> **What is expected**:
Sift the material for lines containing "valori", and return them.

> **Data extracts**:
=== Section Start ===

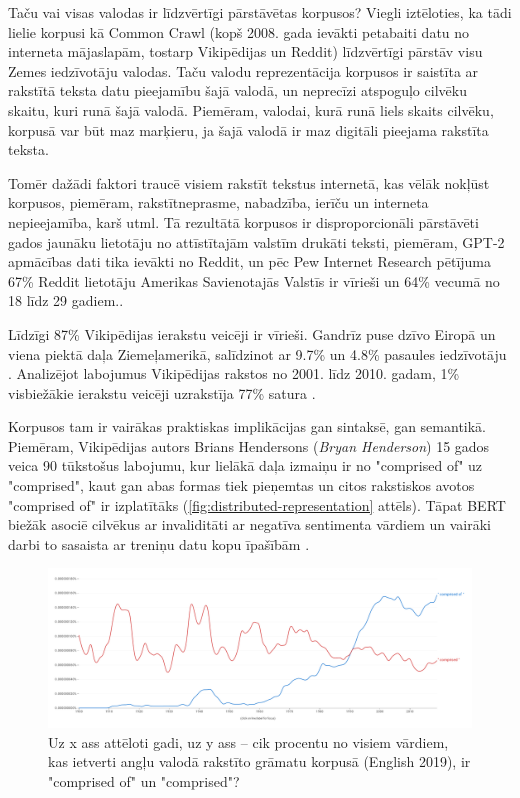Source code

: 
Taču vai visas valodas ir līdzvērtīgi pārstāvētas korpusos? Viegli iztēloties, ka tādi lielie korpusi kā Common Crawl (kopš 2008. gada ievākti petabaiti datu no interneta mājaslapām, tostarp Vikipēdijas un Reddit) līdzvērtīgi pārstāv visu Zemes iedzīvotāju valodas. Taču valodu reprezentācija korpusos ir saistīta ar rakstītā teksta datu pieejamību šajā valodā, un neprecīzi atspoguļo cilvēku skaitu, kuri runā šajā valodā. Piemēram, valodai, kurā runā liels skaits cilvēku, korpusā var būt maz marķieru, ja šajā valodā ir maz digitāli pieejama rakstīta teksta.

Tomēr dažādi faktori traucē visiem rakstīt tekstus internetā, kas vēlāk nokļūst korpusos, piemēram, rakstītneprasme, nabadzība, ierīču un interneta nepieejamība, karš utml. Tā rezultātā korpusos ir disproporcionāli pārstāvēti gados jaunāku lietotāju no attīstītajām valstīm drukāti teksti, piemēram, GPT-2 apmācības dati tika ievākti no Reddit, un pēc Pew Internet Research pētījuma 67\% Reddit lietotāju Amerikas Savienotajās Valstīs ir vīrieši un 64\% vecumā no 18 līdz 29 gadiem.\cite{bender2021}.

Līdzīgi 87\% Vikipēdijas ierakstu veicēji ir vīrieši. Gandrīz puse dzīvo Eiropā un viena piektā daļa Ziemeļamerikā, salīdzinot ar 9.7\% un 4.8\% pasaules iedzīvotāju \cite{wikimedia2020}. Analizējot labojumus Vikipēdijas rakstos no 2001. līdz 2010. gadam, 1\% visbiežākie ierakstu veicēji uzrakstīja 77\% satura \cite{1percent}.

Korpusos tam ir vairākas praktiskas implikācijas gan sintaksē, gan semantikā. Piemēram, Vikipēdijas autors Brians Hendersons (\textit{Bryan Henderson}) 15 gados veica 90 tūkstošus labojumu, kur lielākā daļa izmaiņu ir no "comprised of" uz "comprised", kaut gan abas formas tiek pieņemtas un citos rakstiskos avotos "comprised of" ir izplatītāks (\ref{fig:distributed-representation} attēls). Tāpat BERT biežāk asociē cilvēkus ar invaliditāti ar negatīva sentimenta vārdiem un vairāki darbi to sasaista ar treniņu datu kopu īpašībām \cite{bender2021}. 

\begin{figure}[h]
  \centering
  \includegraphics[width=\textwidth]{figures/comprised.png}
  \caption{Uz x ass attēloti gadi, uz y ass -- cik procentu no visiem vārdiem, kas ietverti angļu valodā rakstīto grāmatu korpusā (English 2019), ir "comprised of" un "comprised"? \cite{ngram-viewer}}
  \label{fig:comprised}
\end{figure}

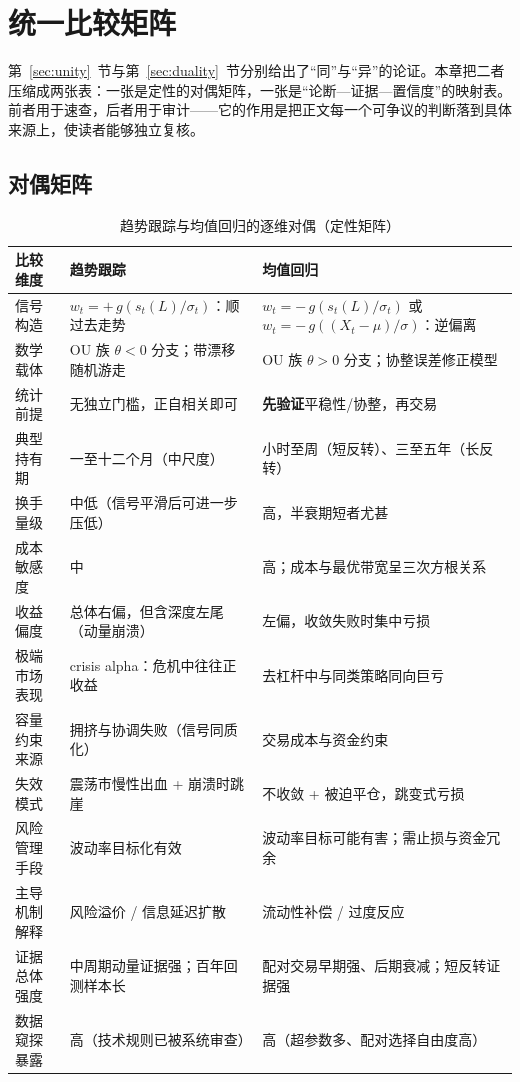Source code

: \section{统一比较矩阵}\label{sec:matrix}

第~\ref{sec:unity}~节与第~\ref{sec:duality}~节分别给出了“同”与“异”的论证。本章把二者压缩成两张表：一张是定性的对偶矩阵，一张是“论断—证据—置信度”的映射表。前者用于速查，后者用于审计——它的作用是把正文每一个可争议的判断落到具体来源上，使读者能够独立复核。

\subsection{对偶矩阵}

\begin{table}[htbp]
\centering\footnotesize
\caption{趋势跟踪与均值回归的逐维对偶（定性矩阵）}\label{tab:dual}
\begin{tabular}{@{}>{\raggedright\arraybackslash}p{2.5cm}>{\raggedright\arraybackslash}p{6.1cm}>{\raggedright\arraybackslash}p{6.1cm}@{}}
\toprule
\textbf{比较维度} & \textbf{趋势跟踪} & \textbf{均值回归} \\
\midrule
信号构造 & $w_t=+\,g\!\left(s_t(L)/\sigma_t\right)$：顺过去走势 &
$w_t=-\,g\!\left(s_t(L)/\sigma_t\right)$ 或 $w_t=-\,g\!\left((X_t-\mu)/\sigma\right)$：逆偏离 \\
数学载体 & OU 族 $\theta<0$ 分支；带漂移随机游走 &
OU 族 $\theta>0$ 分支；协整误差修正模型 \\
统计前提 & 无独立门槛，正自相关即可 & \textbf{先验证}平稳性/协整，再交易 \\
典型持有期 & 一至十二个月（中尺度） & 小时至周（短反转）、三至五年（长反转） \\
换手量级 & 中低（信号平滑后可进一步压低） & 高，半衰期短者尤甚 \\
成本敏感度 & 中 & 高；成本与最优带宽呈三次方根关系 \\
收益偏度 & 总体右偏，但含深度左尾（动量崩溃） & 左偏，收敛失败时集中亏损 \\
极端市场表现 & crisis alpha：危机中往往正收益 & 去杠杆中与同类策略同向巨亏 \\
容量约束来源 & 拥挤与协调失败（信号同质化） & 交易成本与资金约束 \\
失效模式 & 震荡市慢性出血 + 崩溃时跳崖 & 不收敛 + 被迫平仓，跳变式亏损 \\
风险管理手段 & 波动率目标化有效 & 波动率目标可能有害；需止损与资金冗余 \\
主导机制解释 & 风险溢价 / 信息延迟扩散 & 流动性补偿 / 过度反应 \\
证据总体强度 & 中周期动量证据强；百年回测样本长 & 配对交易早期强、后期衰减；短反转证据强 \\
数据窥探暴露 & 高（技术规则已被系统审查） & 高（超参数多、配对选择自由度高） \\
\bottomrule
\end{tabular}
\end{table}


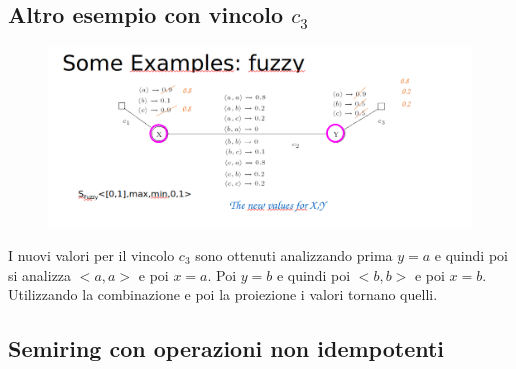 \subsection{Altro esempio con vincolo \texorpdfstring{$c_3$}{c3}}
\begin{figure}[htp]
    \centering
    \includegraphics[width=16cm, keepaspectratio]{img/Cap5/FUZZY2.png}
\end{figure}
I nuovi valori per il vincolo $c_3$ sono ottenuti analizzando prima $y = a$ e
quindi poi si analizza $<a, a>$ e poi $x = a$. Poi $y = b$ e quindi poi $<b, b>$ e
poi $x = b$. Utilizzando la combinazione e poi la proiezione i valori tornano
quelli.
\subsection{Semiring con operazioni non idempotenti}
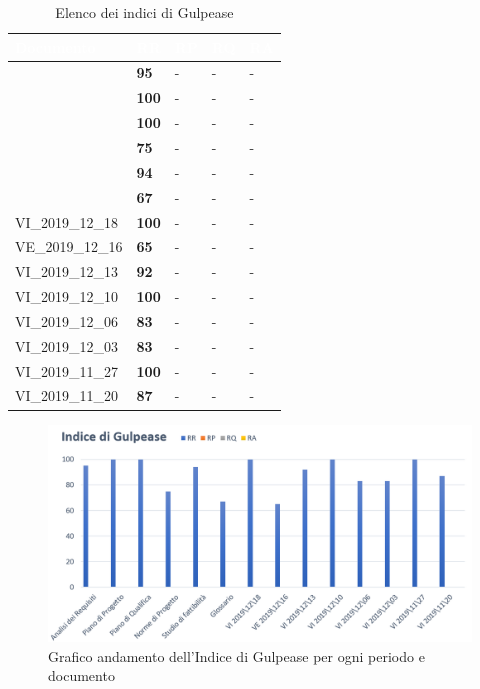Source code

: {
\renewcommand{\arraystretch}{1.5}
\centering
\begin{longtable}{C{4cm} C{1cm} C{1cm} C{1cm} C{1cm}}
\caption{Elenco dei indici di Gulpease }\\
\textcolor{white}{\textbf{Documento}} & \textcolor{white}{\textbf{RR}} &
\textcolor{white}{\textbf{RP}} & \textcolor{white}{\textbf{RQ}} & 
\textcolor{white}{\textbf{RA}} \\
\hline
\endhead
{} & \textcolor{verde}{\textbf{95}} & - & - & -\\
 & \textcolor{verde}{\textbf{100}} & - & - & -\\
 & \textcolor{verde}{\textbf{100}} & - & - & - \\

 & \textcolor{giallo}{\textbf{75}} & - & - & -\\
 & \textcolor{verde}{\textbf{94}} & - & - & -\\

 & \textcolor{giallo}{\textbf{67}} & - & - & -\\

VI\_2019\_12\_18 & \textcolor{verde}{\textbf{100}} & - & - & -\\
VE\_2019\_12\_16 & \textcolor{giallo}{\textbf{65}} & - & - & -\\
VI\_2019\_12\_13 & \textcolor{verde}{\textbf{92}} & - & - & -\\
VI\_2019\_12\_10 & \textcolor{verde}{\textbf{100}} & - & - & -\\
VI\_2019\_12\_06 & \textcolor{verde}{\textbf{83}} & - & - & -\\
VI\_2019\_12\_03 & \textcolor{verde}{\textbf{83}} & - & - & -\\
VI\_2019\_11\_27 & \textcolor{verde}{\textbf{100}} & - & - & -\\
VI\_2019\_11\_20 & \textcolor{verde}{\textbf{87}} & - & - & -\\

\end{longtable}

\begin{figure}[h]
	\centering
	\includegraphics[scale=0.50]{Sezioni/Immagini/IG-Grafico.png}
	\caption{Grafico andamento dell'Indice di Gulpease per ogni periodo e documento}
\end{figure}
}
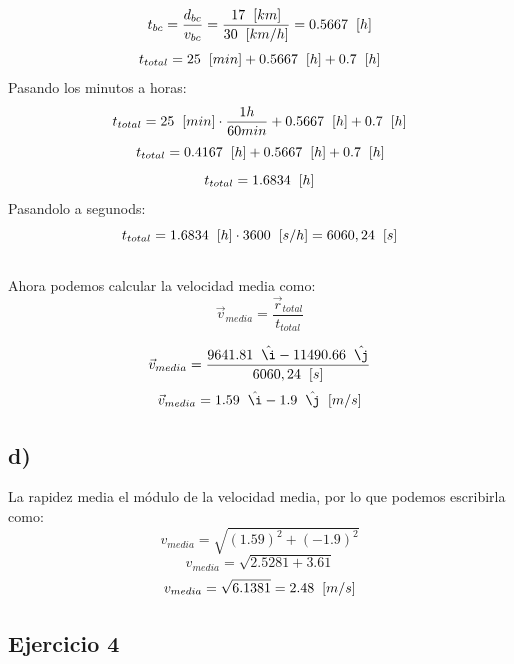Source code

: \documentclass[
  letterpaper,
  DIV=11,
  numbers=noendperiod]{scrartcl}
\begin{document}
\subsection{}\label{section-4}

\[
t_{bc} = \frac{d_{bc}}{v_{bc}} = \frac{17 \hspace{0.2cm} [km]}{30 \hspace{0.2cm} [km/h]} = 0.5667 \hspace{0.2cm} [h]
\] \[
t_{total} = 25 \hspace{0.2cm} [min] + 0.5667 \hspace{0.2cm} [h] + 0.7 \hspace{0.2cm} [h]
\] Pasando los minutos a horas: \[
t_{total} = 25 \hspace{0.2cm} [min] \cdot \frac{1 h}{60 min} + 0.5667 \hspace{0.2cm} [h] + 0.7 \hspace{0.2cm} [h]
\] \[
t_{total} = 0.4167 \hspace{0.2cm} [h] + 0.5667 \hspace{0.2cm} [h] + 0.7 \hspace{0.2cm} [h]
\] \[
t_{total} = 1.6834 \hspace{0.2cm} [h]
\] Pasandolo a segunods: \[
t_{total} = 1.6834 \hspace{0.2cm} [h] \cdot 3600 \hspace{0.2cm} [s/h] = 6060,24 \hspace{0.2cm} [s]
\]

\subsection{}\label{section-5}

Ahora podemos calcular la velocidad media como: \[
\vec{v}_{media} = \frac{\vec{r}_{total}}{t_{total}}
\]

\[
\vec{v}_{media} = \frac{9641.81 \hspace{0.2cm} \hat{ı} - 11490.66 \hspace{0.2cm} \hat{ȷ}}{6060,24 \hspace{0.2cm} [s]}
\] \[
\vec{v}_{media} = 1.59 \hspace{0.2cm} \hat{ı} - 1.9 \hspace{0.2cm} \hat{ȷ} \hspace{0.2cm} [m/s]
\]

\subsection{d)}\label{d}

La rapidez media el módulo de la velocidad media, por lo que podemos
escribirla como: \[
v_{media} = \sqrt{(1.59)^2 + (-1.9)^2}
\] \[
v_{media} = \sqrt{2.5281 + 3.61}
\] \[
v_{media} = \sqrt{6.1381} = 2.48 \hspace{0.2cm} [m/s]
\]

\subsection{Ejercicio 4}\label{ejercicio-4}
\end{document}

=== Section End ===

> **Result**:
I nuovi valori per il vincolo $c_3$ sono ottenuti analizzando prima $y = a$ e
poi $x = b$. Utilizzando la combinazione e poi la proiezione i valori tornano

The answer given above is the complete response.